▶ [ACTION ITEM]: Every entry below should come back unchanged, except that the pictures are dropped.

[Stored items from a collection]
[Start of Attachment]

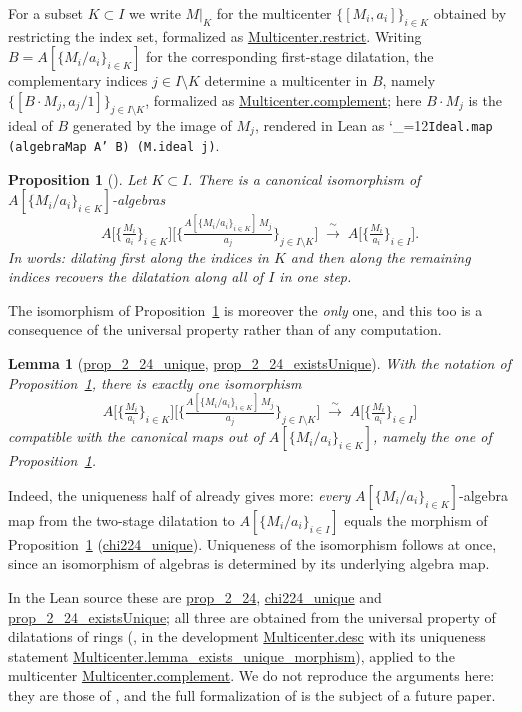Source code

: \documentclass[11pt]{amsart}
\newcommand{\lc}[1]{\url{#1}}
\newcommand{\lcode}{\begingroup\catcode`\_=12\relax\lcodeInner}
\newcommand{\lcodeInner}[1]{\texttt{#1}\endgroup}
\theoremstyle{plain}
\newtheorem{proposition}[theorem]{Proposition}
\newtheorem{lemma}[theorem]{Lemma}
\theoremstyle{definition}
\theoremstyle{remark}
\begin{document}
For a subset $K \subset I$ we write $M|_K$ for the multicenter $\{[M_i,a_i]\}_{i\in K}$
obtained by restricting the index set, formalized as \lc{Multicenter.restrict}. Writing
$B = A[\{M_i/a_i\}_{i\in K}]$ for the corresponding first-stage dilatation, the
complementary indices $j \in I \setminus K$ determine a multicenter in $B$, namely
$\{[B\cdot M_j, a_j/1]\}_{j \in I \setminus K}$, formalized as
\lc{Multicenter.complement}; here $B \cdot M_j$ is the ideal of $B$ generated by the image
of $M_j$, rendered in Lean as \lcode{Ideal.map (algebraMap A' B) (M.ideal j)}.

\begin{proposition}[{\citep[Proposition~2.24]{M}}]
\label{prop:app-2-24}
Let $K \subset I$. There is a canonical isomorphism of $A[\{M_i/a_i\}_{i\in K}]$-algebras
\[
  A\Big[\big\{\tfrac{M_i}{a_i}\big\}_{i\in K}\Big]
    \Big[\Big\{\tfrac{A[\{M_i/a_i\}_{i\in K}]\,M_j}{a_j}\Big\}_{j \in I\setminus K}\Big]
  \;\xrightarrow{\ \sim\ }\;
  A\Big[\big\{\tfrac{M_i}{a_i}\big\}_{i\in I}\Big].
\]
In words: dilating first along the indices in $K$ and then along the remaining indices
recovers the dilatation along all of $I$ in one step.
\end{proposition}

The isomorphism of Proposition~\ref{prop:app-2-24} is moreover the \emph{only} one, and this
too is a consequence of the universal property rather than of any computation.

\begin{lemma}[\lc{prop_2_24_unique}, \lc{prop_2_24_existsUnique}]
\label{lem:app-2-24-unique}
With the notation of Proposition~\ref{prop:app-2-24}, there is exactly one isomorphism
\[
  A\Big[\big\{\tfrac{M_i}{a_i}\big\}_{i\in K}\Big]
    \Big[\Big\{\tfrac{A[\{M_i/a_i\}_{i\in K}]\,M_j}{a_j}\Big\}_{j \in I\setminus K}\Big]
  \;\xrightarrow{\ \sim\ }\;
  A\Big[\big\{\tfrac{M_i}{a_i}\big\}_{i\in I}\Big]
\]
compatible with the canonical maps out of $A[\{M_i/a_i\}_{i\in K}]$, namely the one of
Proposition~\ref{prop:app-2-24}.
\end{lemma}

Indeed, the uniqueness half of \citep[Proposition~2.29]{M} already gives more: \emph{every}
$A[\{M_i/a_i\}_{i\in K}]$-algebra map from the two-stage dilatation to
$A[\{M_i/a_i\}_{i\in I}]$ equals the morphism of Proposition~\ref{prop:app-2-24}
(\lc{chi224_unique}).
Uniqueness of the isomorphism follows at once, since an isomorphism of algebras is determined
by its underlying algebra map.

In the Lean source these are \lc{prop_2_24}, \lc{chi224_unique} and
\lc{prop_2_24_existsUnique}; all three are obtained from the universal property of dilatations of
rings (\citep[Proposition~2.29]{M}, in the development \lc{Multicenter.desc} with its
uniqueness statement \lc{Multicenter.lemma_exists_unique_morphism}), applied to the
multicenter \lc{Multicenter.complement}. We do not reproduce the arguments here: they are
those of \citep[\S 2.2]{M}, and the full formalization of \citep{M} is the subject of a
future paper.
\end{document}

[End of Attachment]

▶ [COMPLETED TASK]:
Source code

: \documentclass[11pt]{amsart}
\newcommand{\lc}[1]{\url{#1}}
\newcommand{\lcode}{\begingroup\catcode`\_=12\relax\lcodeInner}
\newcommand{\lcodeInner}[1]{\texttt{#1}\endgroup}
\theoremstyle{plain}
\newtheorem{proposition}[theorem]{Proposition}
\newtheorem{lemma}[theorem]{Lemma}
\theoremstyle{definition}
\theoremstyle{remark}
\begin{document}
For a subset $K \subset I$ we write $M|_K$ for the multicenter $\{[M_i,a_i]\}_{i\in K}$
obtained by restricting the index set, formalized as \lc{Multicenter.restrict}. Writing
$B = A[\{M_i/a_i\}_{i\in K}]$ for the corresponding first-stage dilatation, the
complementary indices $j \in I \setminus K$ determine a multicenter in $B$, namely
$\{[B\cdot M_j, a_j/1]\}_{j \in I \setminus K}$, formalized as
\lc{Multicenter.complement}; here $B \cdot M_j$ is the ideal of $B$ generated by the image
of $M_j$, rendered in Lean as \lcode{Ideal.map (algebraMap A' B) (M.ideal j)}.

\begin{proposition}[{\citep[Proposition~2.24]{M}}]
\label{prop:app-2-24}
Let $K \subset I$. There is a canonical isomorphism of $A[\{M_i/a_i\}_{i\in K}]$-algebras
\[
  A\Big[\big\{\tfrac{M_i}{a_i}\big\}_{i\in K}\Big]
    \Big[\Big\{\tfrac{A[\{M_i/a_i\}_{i\in K}]\,M_j}{a_j}\Big\}_{j \in I\setminus K}\Big]
  \;\xrightarrow{\ \sim\ }\;
  A\Big[\big\{\tfrac{M_i}{a_i}\big\}_{i\in I}\Big].
\]
In words: dilating first along the indices in $K$ and then along the remaining indices
recovers the dilatation along all of $I$ in one step.
\end{proposition}

The isomorphism of Proposition~\ref{prop:app-2-24} is moreover the \emph{only} one, and this
too is a consequence of the universal property rather than of any computation.

\begin{lemma}[\lc{prop_2_24_unique}, \lc{prop_2_24_existsUnique}]
\label{lem:app-2-24-unique}
With the notation of Proposition~\ref{prop:app-2-24}, there is exactly one isomorphism
\[
  A\Big[\big\{\tfrac{M_i}{a_i}\big\}_{i\in K}\Big]
    \Big[\Big\{\tfrac{A[\{M_i/a_i\}_{i\in K}]\,M_j}{a_j}\Big\}_{j \in I\setminus K}\Big]
  \;\xrightarrow{\ \sim\ }\;
  A\Big[\big\{\tfrac{M_i}{a_i}\big\}_{i\in I}\Big]
\]
compatible with the canonical maps out of $A[\{M_i/a_i\}_{i\in K}]$, namely the one of
Proposition~\ref{prop:app-2-24}.
\end{lemma}

Indeed, the uniqueness half of \citep[Proposition~2.29]{M} already gives more: \emph{every}
$A[\{M_i/a_i\}_{i\in K}]$-algebra map from the two-stage dilatation to
$A[\{M_i/a_i\}_{i\in I}]$ equals the morphism of Proposition~\ref{prop:app-2-24}
(\lc{chi224_unique}).
Uniqueness of the isomorphism follows at once, since an isomorphism of algebras is determined
by its underlying algebra map.

In the Lean source these are \lc{prop_2_24}, \lc{chi224_unique} and
\lc{prop_2_24_existsUnique}; all three are obtained from the universal property of dilatations of
rings (\citep[Proposition~2.29]{M}, in the development \lc{Multicenter.desc} with its
uniqueness statement \lc{Multicenter.lemma_exists_unique_morphism}), applied to the
multicenter \lc{Multicenter.complement}. We do not reproduce the arguments here: they are
those of \citep[\S 2.2]{M}, and the full formalization of \citep{M} is the subject of a
future paper.
\end{document}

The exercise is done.